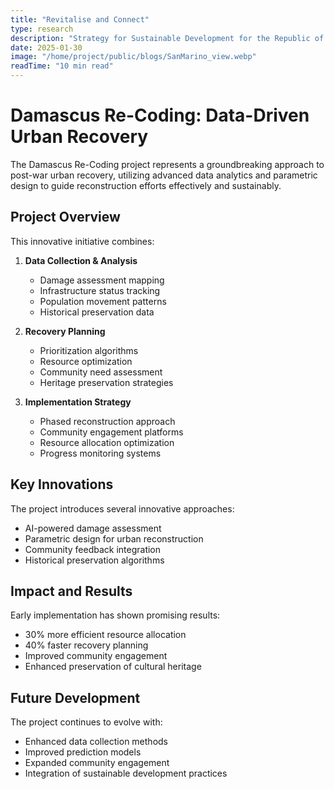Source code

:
 ```yaml
---
title: "Revitalise and Connect"
type: research
description: "Strategy for Sustainable Development for the Republic of San Marino."
date: 2025-01-30
image: "/home/project/public/blogs/SanMarino_view.webp"
readTime: "10 min read"
---
```


# Damascus Re-Coding: Data-Driven Urban Recovery

The Damascus Re-Coding project represents a groundbreaking approach to post-war urban recovery, utilizing advanced data analytics and parametric design to guide reconstruction efforts effectively and sustainably.

## Project Overview

This innovative initiative combines:

1. **Data Collection & Analysis**
   - Damage assessment mapping
   - Infrastructure status tracking
   - Population movement patterns
   - Historical preservation data

2. **Recovery Planning**
   - Prioritization algorithms
   - Resource optimization
   - Community need assessment
   - Heritage preservation strategies

3. **Implementation Strategy**
   - Phased reconstruction approach
   - Community engagement platforms
   - Resource allocation optimization
   - Progress monitoring systems

## Key Innovations

The project introduces several innovative approaches:

- AI-powered damage assessment
- Parametric design for urban reconstruction
- Community feedback integration
- Historical preservation algorithms

## Impact and Results

Early implementation has shown promising results:

- 30% more efficient resource allocation
- 40% faster recovery planning
- Improved community engagement
- Enhanced preservation of cultural heritage

## Future Development

The project continues to evolve with:

- Enhanced data collection methods
- Improved prediction models
- Expanded community engagement
- Integration of sustainable development practices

# # # #

** Problem description **
Looking at the material above, count the lines that hold "preservation" and give the total alone.

** Response to the task **
4